Exercise aim:
Reproduce exactly, from the data that follows, the line with "- Competition from", the line with "- **Stripe** is", and every line that lies between them.

Given entries:
>>>>

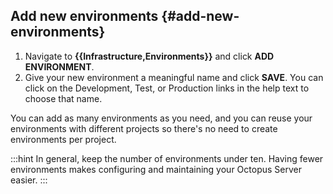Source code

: ## Add new environments {#add-new-environments}

1. Navigate to **{{Infrastructure,Environments}}** and click **ADD ENVIRONMENT**.
1. Give your new environment a meaningful name and click **SAVE**. You can click on the Development, Test, or Production links in the help text to choose that name.

You can add as many environments as you need, and you can reuse your environments with different projects so there's no need to create environments per project.

:::hint
In general, keep the number of environments under ten. Having fewer environments makes configuring and maintaining your Octopus Server easier.
:::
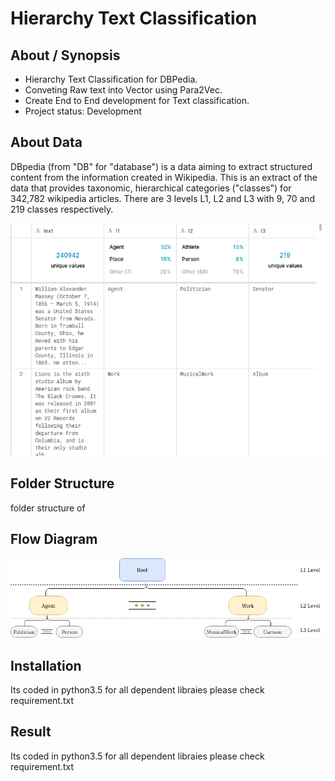 # Hierarchy Text Classification

## About / Synopsis

* Hierarchy Text Classification for DBPedia.
* Conveting Raw text into Vector using Para2Vec.
* Create End to End development for Text classification.
* Project status: Development

## About Data
DBpedia (from "DB" for "database") is a data aiming to extract structured content from the information created in Wikipedia. This is an extract of the data that provides taxonomic, hierarchical categories ("classes") for 342,782 wikipedia articles. There are 3 levels L1, L2 and L3 with 9, 70 and 219 classes respectively.

![sample image](https://github.com/Mahendra-Chouhan/hierarchy-text-classification/blob/master/images/data_sample.png)

## Folder Structure
folder structure of 

## Flow Diagram


![data Structure image](https://github.com/Mahendra-Chouhan/hierarchy-text-classification/blob/master/images/hirarchy_text_classification_flow.png)



## Installation
Its coded in python3.5 for all dependent libraies please check requirement.txt

## Result
Its coded in python3.5 for all dependent libraies please check requirement.txt

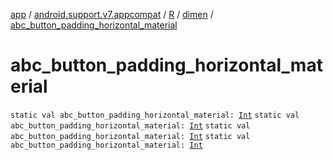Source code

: [app](../../../index.md) / [android.support.v7.appcompat](../../index.md) / [R](../index.md) / [dimen](index.md) / [abc_button_padding_horizontal_material](.)

# abc_button_padding_horizontal_material

`static val abc_button_padding_horizontal_material: `[`Int`](https://kotlinlang.org/api/latest/jvm/stdlib/kotlin/-int/index.html)
`static val abc_button_padding_horizontal_material: `[`Int`](https://kotlinlang.org/api/latest/jvm/stdlib/kotlin/-int/index.html)
`static val abc_button_padding_horizontal_material: `[`Int`](https://kotlinlang.org/api/latest/jvm/stdlib/kotlin/-int/index.html)
`static val abc_button_padding_horizontal_material: `[`Int`](https://kotlinlang.org/api/latest/jvm/stdlib/kotlin/-int/index.html)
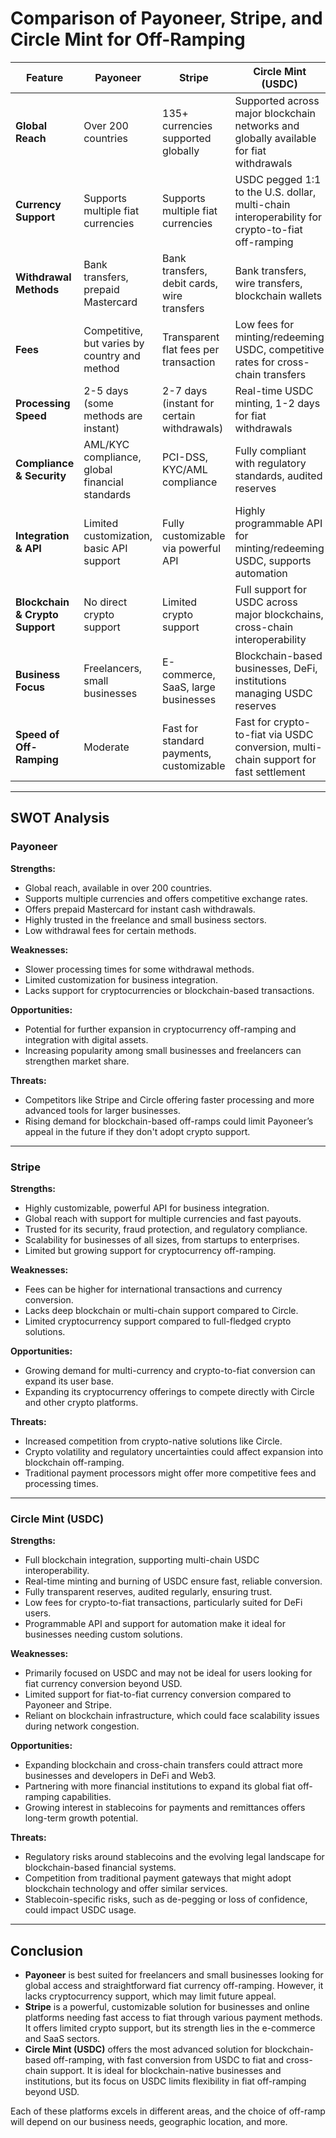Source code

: 
# Comparison of Payoneer, Stripe, and Circle Mint for Off-Ramping

| Feature                         | **Payoneer**                                   | **Stripe**                                    | **Circle Mint (USDC)**                         |
|----------------------------------|-----------------------------------------------|-----------------------------------------------|------------------------------------------------|
| **Global Reach**                 | Over 200 countries                            | 135+ currencies supported globally            | Supported across major blockchain networks and globally available for fiat withdrawals |
| **Currency Support**             | Supports multiple fiat currencies             | Supports multiple fiat currencies             | USDC pegged 1:1 to the U.S. dollar, multi-chain interoperability for crypto-to-fiat off-ramping |
| **Withdrawal Methods**           | Bank transfers, prepaid Mastercard            | Bank transfers, debit cards, wire transfers   | Bank transfers, wire transfers, blockchain wallets |
| **Fees**                         | Competitive, but varies by country and method | Transparent flat fees per transaction         | Low fees for minting/redeeming USDC, competitive rates for cross-chain transfers |
| **Processing Speed**             | 2-5 days (some methods are instant)           | 2-7 days (instant for certain withdrawals)    | Real-time USDC minting, 1-2 days for fiat withdrawals |
| **Compliance & Security**        | AML/KYC compliance, global financial standards | PCI-DSS, KYC/AML compliance                   | Fully compliant with regulatory standards, audited reserves |
| **Integration & API**            | Limited customization, basic API support      | Fully customizable via powerful API           | Highly programmable API for minting/redeeming USDC, supports automation |
| **Blockchain & Crypto Support**  | No direct crypto support                      | Limited crypto support                        | Full support for USDC across major blockchains, cross-chain interoperability |
| **Business Focus**               | Freelancers, small businesses                 | E-commerce, SaaS, large businesses            | Blockchain-based businesses, DeFi, institutions managing USDC reserves |
| **Speed of Off-Ramping**         | Moderate                                      | Fast for standard payments, customizable      | Fast for crypto-to-fiat via USDC conversion, multi-chain support for fast settlement |

---

## SWOT Analysis

### Payoneer

**Strengths:**
- Global reach, available in over 200 countries.
- Supports multiple currencies and offers competitive exchange rates.
- Offers prepaid Mastercard for instant cash withdrawals.
- Highly trusted in the freelance and small business sectors.
- Low withdrawal fees for certain methods.

**Weaknesses:**
- Slower processing times for some withdrawal methods.
- Limited customization for business integration.
- Lacks support for cryptocurrencies or blockchain-based transactions.

**Opportunities:**
- Potential for further expansion in cryptocurrency off-ramping and integration with digital assets.
- Increasing popularity among small businesses and freelancers can strengthen market share.

**Threats:**
- Competitors like Stripe and Circle offering faster processing and more advanced tools for larger businesses.
- Rising demand for blockchain-based off-ramps could limit Payoneer’s appeal in the future if they don't adopt crypto support.

---

### Stripe

**Strengths:**
- Highly customizable, powerful API for business integration.
- Global reach with support for multiple currencies and fast payouts.
- Trusted for its security, fraud protection, and regulatory compliance.
- Scalability for businesses of all sizes, from startups to enterprises.
- Limited but growing support for cryptocurrency off-ramping.

**Weaknesses:**
- Fees can be higher for international transactions and currency conversion.
- Lacks deep blockchain or multi-chain support compared to Circle.
- Limited cryptocurrency support compared to full-fledged crypto solutions.

**Opportunities:**
- Growing demand for multi-currency and crypto-to-fiat conversion can expand its user base.
- Expanding its cryptocurrency offerings to compete directly with Circle and other crypto platforms.

**Threats:**
- Increased competition from crypto-native solutions like Circle.
- Crypto volatility and regulatory uncertainties could affect expansion into blockchain off-ramping.
- Traditional payment processors might offer more competitive fees and processing times.

---

### Circle Mint (USDC)

**Strengths:**
- Full blockchain integration, supporting multi-chain USDC interoperability.
- Real-time minting and burning of USDC ensure fast, reliable conversion.
- Fully transparent reserves, audited regularly, ensuring trust.
- Low fees for crypto-to-fiat transactions, particularly suited for DeFi users.
- Programmable API and support for automation make it ideal for businesses needing custom solutions.

**Weaknesses:**
- Primarily focused on USDC and may not be ideal for users looking for fiat currency conversion beyond USD.
- Limited support for fiat-to-fiat currency conversion compared to Payoneer and Stripe.
- Reliant on blockchain infrastructure, which could face scalability issues during network congestion.

**Opportunities:**
- Expanding blockchain and cross-chain transfers could attract more businesses and developers in DeFi and Web3.
- Partnering with more financial institutions to expand its global fiat off-ramping capabilities.
- Growing interest in stablecoins for payments and remittances offers long-term growth potential.

**Threats:**
- Regulatory risks around stablecoins and the evolving legal landscape for blockchain-based financial systems.
- Competition from traditional payment gateways that might adopt blockchain technology and offer similar services.
- Stablecoin-specific risks, such as de-pegging or loss of confidence, could impact USDC usage.

---

## Conclusion

- **Payoneer** is best suited for freelancers and small businesses looking for global access and straightforward fiat currency off-ramping. However, it lacks cryptocurrency support, which may limit future appeal.
- **Stripe** is a powerful, customizable solution for businesses and online platforms needing fast access to fiat through various payment methods. It offers limited crypto support, but its strength lies in the e-commerce and SaaS sectors.
- **Circle Mint (USDC)** offers the most advanced solution for blockchain-based off-ramping, with fast conversion from USDC to fiat and cross-chain support. It is ideal for blockchain-native businesses and institutions, but its focus on USDC limits flexibility in fiat off-ramping beyond USD.

Each of these platforms excels in different areas, and the choice of off-ramp will depend on our business needs, geographic location, and more.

<<<<

Exercise response:
- Competition from traditional payment gateways that might adopt blockchain technology and offer similar services.
- Stablecoin-specific risks, such as de-pegging or loss of confidence, could impact USDC usage.

---

## Conclusion

- **Payoneer** is best suited for freelancers and small businesses looking for global access and straightforward fiat currency off-ramping. However, it lacks cryptocurrency support, which may limit future appeal.
- **Stripe** is a powerful, customizable solution for businesses and online platforms needing fast access to fiat through various payment methods. It offers limited crypto support, but its strength lies in the e-commerce and SaaS sectors.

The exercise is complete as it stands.